The house elevation model simulates a coastal house over a 70-year horizon. Each year, storm surge can flood the house; elevating the house reduces flood damage but costs money upfront.

Model definitions (click to expand) 
# === Configuration ===

Base.@kwdef struct HouseConfig{T<:AbstractFloat} <: AbstractConfig
    horizon::Int = 70
    house_height::T = 4.0
    house_area_ft2::T = 1500.0
    house_value::T = 200_000.0
end

# === Scenario ===

@scenariodef HouseScenario begin
    @timeseries water_levels
    @continuous dd_threshold
    @continuous dd_saturation
    @continuous discount_rate
end

function sample_scenario(rng::AbstractRNG, horizon::Int)
    # Draw GEV parameters from prior distributions
    μ = rand(rng, Normal(2.8, 0.3))
    σ = rand(rng, truncated(Normal(1.0, 0.15); lower=0.3))
    ξ = rand(rng, truncated(Normal(0.15, 0.05); lower=-0.2, upper=0.5))

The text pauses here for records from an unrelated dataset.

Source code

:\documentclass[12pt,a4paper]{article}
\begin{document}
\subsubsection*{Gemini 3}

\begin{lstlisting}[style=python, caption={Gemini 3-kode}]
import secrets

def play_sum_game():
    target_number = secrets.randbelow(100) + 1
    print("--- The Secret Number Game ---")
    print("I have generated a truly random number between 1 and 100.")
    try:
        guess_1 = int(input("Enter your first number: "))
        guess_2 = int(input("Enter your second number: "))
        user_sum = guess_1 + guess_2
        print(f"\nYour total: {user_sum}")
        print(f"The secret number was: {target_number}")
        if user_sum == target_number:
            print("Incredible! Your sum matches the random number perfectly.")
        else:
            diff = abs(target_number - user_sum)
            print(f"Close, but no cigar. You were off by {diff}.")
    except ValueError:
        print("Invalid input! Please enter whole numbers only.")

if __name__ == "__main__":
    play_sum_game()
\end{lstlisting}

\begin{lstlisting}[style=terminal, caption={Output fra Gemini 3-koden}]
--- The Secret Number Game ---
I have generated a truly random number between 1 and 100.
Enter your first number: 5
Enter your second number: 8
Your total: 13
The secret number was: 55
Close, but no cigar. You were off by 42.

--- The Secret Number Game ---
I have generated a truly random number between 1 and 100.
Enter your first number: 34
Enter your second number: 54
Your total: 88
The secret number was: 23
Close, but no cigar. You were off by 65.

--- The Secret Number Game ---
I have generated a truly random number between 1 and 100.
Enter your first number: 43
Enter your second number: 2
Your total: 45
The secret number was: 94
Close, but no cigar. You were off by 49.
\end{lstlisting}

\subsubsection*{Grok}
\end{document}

    # Generate water level time series from GEV
    surge_dist = GeneralizedExtremeValue(μ, σ, ξ)
    water_levels = [rand(rng, surge_dist) for _ in 1:horizon]

    HouseScenario(;
        water_levels=water_levels,
        dd_threshold=rand(rng, Normal(0.0, 0.25)),
        dd_saturation=rand(rng, Normal(8.0, 0.5)),
        discount_rate=rand(rng, truncated(Normal(0.03, 0.015); lower=0.01, upper=0.07)),
    )
end

# === State and Action ===

struct HouseState{T<:AbstractFloat} <: AbstractState
    elevation_ft::T
end

struct ElevationAction{T<:AbstractFloat} <: AbstractAction
    elevation_ft::T
end

# === Outcome ===

@outcomedef HouseOutcome begin
    @continuous construction_cost
    @continuous npv_damages
end

# === Physics ===

function depth_damage(depth::T, threshold::T, saturation::T) where {T<:AbstractFloat}
    depth <= threshold && return zero(T)
    depth >= saturation && return one(T)
    midpoint = (threshold + saturation) / 2
    steepness = T(6) / (saturation - threshold)
    return one(T) / (one(T) + exp(-steepness * (depth - midpoint)))
end

function elevation_cost(Δh::Real, area_ft2::Real, house_value::Real)
    Δh <= 0 && return 0.0
    base_cost = 20_745.0
    thresholds = [0.0, 5.0, 8.5, 12.0, 14.0]
    rates = [80.36, 82.5, 86.25, 103.75, 113.75]
    rate = rates[1]
    for i in 1:(length(thresholds) - 1)
        if Δh <= thresholds[i + 1]
            t = (Δh - thresholds[i]) / (thresholds[i + 1] - thresholds[i])
            rate = rates[i] + t * (rates[i + 1] - rates[i])
            break
        end
        rate = rates[i + 1]
    end
    return (base_cost + area_ft2 * rate) / house_value
end
elevation_cost(Δh::Real) = elevation_cost(Δh, 1500.0, 200_000.0)

3.3 Policies

We define two policy types.

Static policy: elevate the house once, at the start, to a fixed height.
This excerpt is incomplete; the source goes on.